What trips us up on our way through life: Purpose-less goals

Part 1: In other words, management leaders love to talk about goal-setting but they ignore crucial steps that must come before

There’s a whole science dedicated to goal-setting – there are goals and there are SMART (Specific, Measurable, Achievable, Realistic, Time-bound) goals. Someone the pointed out that your definition of ‘achievable’ may just be what’s keeping your goals too limited and so they gave it a C for challenge. Now, goals are supposed to be SMART-C where your definition of what you can achieve is constantly being challenged by the added C. These are important conversations to have but surely we’re missing something when we lose the sight of our goals from time to time.

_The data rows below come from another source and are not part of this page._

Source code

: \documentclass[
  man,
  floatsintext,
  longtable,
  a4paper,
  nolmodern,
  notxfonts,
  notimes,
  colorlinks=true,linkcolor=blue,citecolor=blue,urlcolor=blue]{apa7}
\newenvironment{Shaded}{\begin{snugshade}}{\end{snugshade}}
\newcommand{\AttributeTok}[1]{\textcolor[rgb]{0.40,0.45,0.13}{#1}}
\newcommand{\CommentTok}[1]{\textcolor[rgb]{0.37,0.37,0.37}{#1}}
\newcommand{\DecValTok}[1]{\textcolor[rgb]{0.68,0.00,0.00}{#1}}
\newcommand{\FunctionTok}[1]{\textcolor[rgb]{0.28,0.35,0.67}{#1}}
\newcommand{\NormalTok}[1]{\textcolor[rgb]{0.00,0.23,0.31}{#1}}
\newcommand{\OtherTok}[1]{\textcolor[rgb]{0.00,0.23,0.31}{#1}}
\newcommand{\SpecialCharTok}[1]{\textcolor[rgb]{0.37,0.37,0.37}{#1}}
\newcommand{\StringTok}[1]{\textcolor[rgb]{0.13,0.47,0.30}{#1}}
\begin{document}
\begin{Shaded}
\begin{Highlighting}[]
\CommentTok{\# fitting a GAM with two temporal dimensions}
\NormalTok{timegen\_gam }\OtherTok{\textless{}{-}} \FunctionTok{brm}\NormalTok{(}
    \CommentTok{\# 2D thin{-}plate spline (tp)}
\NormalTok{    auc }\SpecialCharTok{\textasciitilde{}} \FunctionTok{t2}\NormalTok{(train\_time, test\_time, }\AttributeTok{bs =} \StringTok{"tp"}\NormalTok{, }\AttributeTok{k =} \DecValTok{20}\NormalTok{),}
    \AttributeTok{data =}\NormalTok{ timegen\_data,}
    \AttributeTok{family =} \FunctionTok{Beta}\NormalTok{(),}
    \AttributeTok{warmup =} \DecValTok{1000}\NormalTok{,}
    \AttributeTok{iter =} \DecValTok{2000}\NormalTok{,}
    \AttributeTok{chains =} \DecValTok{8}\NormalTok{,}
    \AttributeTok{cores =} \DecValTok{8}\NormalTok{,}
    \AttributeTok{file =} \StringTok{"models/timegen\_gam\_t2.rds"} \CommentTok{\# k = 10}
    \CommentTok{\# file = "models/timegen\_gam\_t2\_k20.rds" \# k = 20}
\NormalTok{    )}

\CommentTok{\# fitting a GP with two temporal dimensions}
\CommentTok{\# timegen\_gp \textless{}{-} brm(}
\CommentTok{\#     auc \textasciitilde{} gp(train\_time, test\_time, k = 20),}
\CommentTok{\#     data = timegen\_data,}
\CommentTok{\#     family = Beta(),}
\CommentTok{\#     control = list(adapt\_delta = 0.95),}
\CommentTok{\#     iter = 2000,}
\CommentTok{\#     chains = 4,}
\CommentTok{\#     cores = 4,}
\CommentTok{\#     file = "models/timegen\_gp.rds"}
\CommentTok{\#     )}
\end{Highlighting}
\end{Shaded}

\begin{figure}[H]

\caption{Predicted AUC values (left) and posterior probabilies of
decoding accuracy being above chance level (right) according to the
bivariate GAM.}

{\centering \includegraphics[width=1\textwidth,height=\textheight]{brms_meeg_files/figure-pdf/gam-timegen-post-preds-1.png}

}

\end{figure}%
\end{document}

SMART-C in December, gone by Feb… that doesn’t sound like effective goal-setting in the first place. I’ve been there myself and from my experience, I can say there’s nothing wrong with the idea of setting goals in the first place. The SMART and SMART-C iterations are fine as well. But, when the entire operation goes belly up by February, the defenders of goal-setting try to pin the blame on your sense of commitment at some point. Then your sense of discipline gets called in. It becomes collateral damage. Your self-esteem pays the price. Come December, here’s an opportunity for a do-over. The business is cyclical. It keeps these professionals in business.

Therefore, it helps to be reminded of the needed to set goals from time to time, as I was just now while reading Prakash Iyer’s ‘The Habit of Winning’, which happens to be my Secret Santa gift by the way. He puts it simply:

‘It takes just three steps.

Step one: Write down your goals.

Step two: Make a commitment to action, to doing what it takes.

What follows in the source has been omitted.